By making the phone in India, Apple could significantly narrow that disparity. This will help the company put the iPhone in the hands of many more Indian consumers, expanding the base for its rising services business in the world’s second-biggest smartphone market.
Even though Apple now sells in the range of 2 million-plus iPhones in India and growing, the high prices associated with its handsets have prevented more people from owning them in India. Android smartphones from China, such as the Moto G4, which sell in the range of $150, are hugely popular at the lower to mid-end, whereas Samsung’s Galaxy S flagships, such as the S7 Edge lead the premium end.
The Samsung Galaxy S7 Edge 32 GB variant was listed for Rs 50,900 on Amazon’s Indian website, which isn’t exactly an apples-to-apples comparison, but you get the point. Samsung has long assembled its phones locally in India and has also invested in expanding capacity. Apple is now taking the plunge.
Apple is holding talks to “commence initial manufacturing operations” in Bengaluru, according to a press release from the government of the southern Indian state of Karnataka. Apple’s executives in India had “positive discussions” with the state government’s officials, according to the February 2 release from the state’s Information and Biotech Minister Priyank Kharge’s office.
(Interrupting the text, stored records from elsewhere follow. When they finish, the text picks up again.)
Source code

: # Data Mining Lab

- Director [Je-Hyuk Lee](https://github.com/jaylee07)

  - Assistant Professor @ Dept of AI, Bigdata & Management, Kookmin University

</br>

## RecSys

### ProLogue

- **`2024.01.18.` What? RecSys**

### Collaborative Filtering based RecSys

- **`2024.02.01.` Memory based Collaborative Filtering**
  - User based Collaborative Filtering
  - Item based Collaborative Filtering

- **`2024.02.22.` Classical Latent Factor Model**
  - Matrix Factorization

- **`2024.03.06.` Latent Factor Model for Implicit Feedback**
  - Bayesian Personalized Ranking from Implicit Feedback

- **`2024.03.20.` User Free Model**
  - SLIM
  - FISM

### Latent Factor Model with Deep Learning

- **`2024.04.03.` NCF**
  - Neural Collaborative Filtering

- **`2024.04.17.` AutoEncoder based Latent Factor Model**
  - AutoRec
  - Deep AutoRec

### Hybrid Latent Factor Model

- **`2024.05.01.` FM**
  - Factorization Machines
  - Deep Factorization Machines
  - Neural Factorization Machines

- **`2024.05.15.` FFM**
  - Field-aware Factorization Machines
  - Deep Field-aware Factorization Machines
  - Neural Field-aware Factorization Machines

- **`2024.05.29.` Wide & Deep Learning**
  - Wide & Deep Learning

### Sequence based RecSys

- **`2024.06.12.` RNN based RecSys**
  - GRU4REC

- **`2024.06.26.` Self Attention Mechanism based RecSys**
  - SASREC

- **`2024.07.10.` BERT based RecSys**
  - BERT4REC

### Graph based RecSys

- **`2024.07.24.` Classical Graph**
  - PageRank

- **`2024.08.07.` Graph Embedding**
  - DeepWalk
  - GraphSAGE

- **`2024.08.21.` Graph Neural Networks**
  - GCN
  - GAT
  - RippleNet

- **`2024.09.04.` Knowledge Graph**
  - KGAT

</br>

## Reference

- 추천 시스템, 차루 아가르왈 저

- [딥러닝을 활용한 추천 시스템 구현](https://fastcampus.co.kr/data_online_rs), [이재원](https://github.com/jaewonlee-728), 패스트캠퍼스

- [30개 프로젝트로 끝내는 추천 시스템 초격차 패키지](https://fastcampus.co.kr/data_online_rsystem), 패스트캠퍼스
While the press release doesn’t specify iPhones, it stands to reason that the smartphones will be the first off of the local assembly line, reportedly being set up by a contract manufacturer. The iPhone accounts for more than half of Apple’s revenues.
The world’s most valuable tech company just finished the December quarter with record numbers, bringing in more than $78 billion in revenue. Sales rose in “double digits” in regions, including India, CEO Tim Cook told investors in a conference call on February 1.
A growing component of Apple’s revenue is its services business, which includes downloads from its App stores, the iTunes store and the Apple Music subscription service. Songs can be downloaded for say Rs 15 apiece, while of course prices vary from one to the next.
Apple Music subscription is available for as little as Rs 65 (about $1) per month and subscribers get to stream all they want. They do have to bear the cost of data separately, paying their broadband providers, but the service is still priced at a level that tens of millions of households can afford.
Apple has also made it easy to legally buy and store songs by offering its iCloud service again at Rs 65 a month for 50 GB of storage — a service that is also very handy for work, for many. Especially as Apple has made strides in building out its office productivity suite of applications and making them collaboration friendly.
On how many people might shell out the steep prices, even if lowered by local manufacturing, Apple has cleverly kept its older makes alive in India. For instance, the iPhone 5S is still popular in India and during a recent sale on Amazon was available for as little as Rs 16,000. What’s to stop Apple from continuing that strategy or making the iPhone 6 in India even as it rolls out the iPhone 8 later this year?
As mobile devices become more central to everyone’s entertainment, health and home automation, and not just work, Apple’s manufacturing bet in India today will ensure that it won’t remain a bit player in a nation of 1.3 billion people, where the smartphone user base is set to rival China’s in only a few years.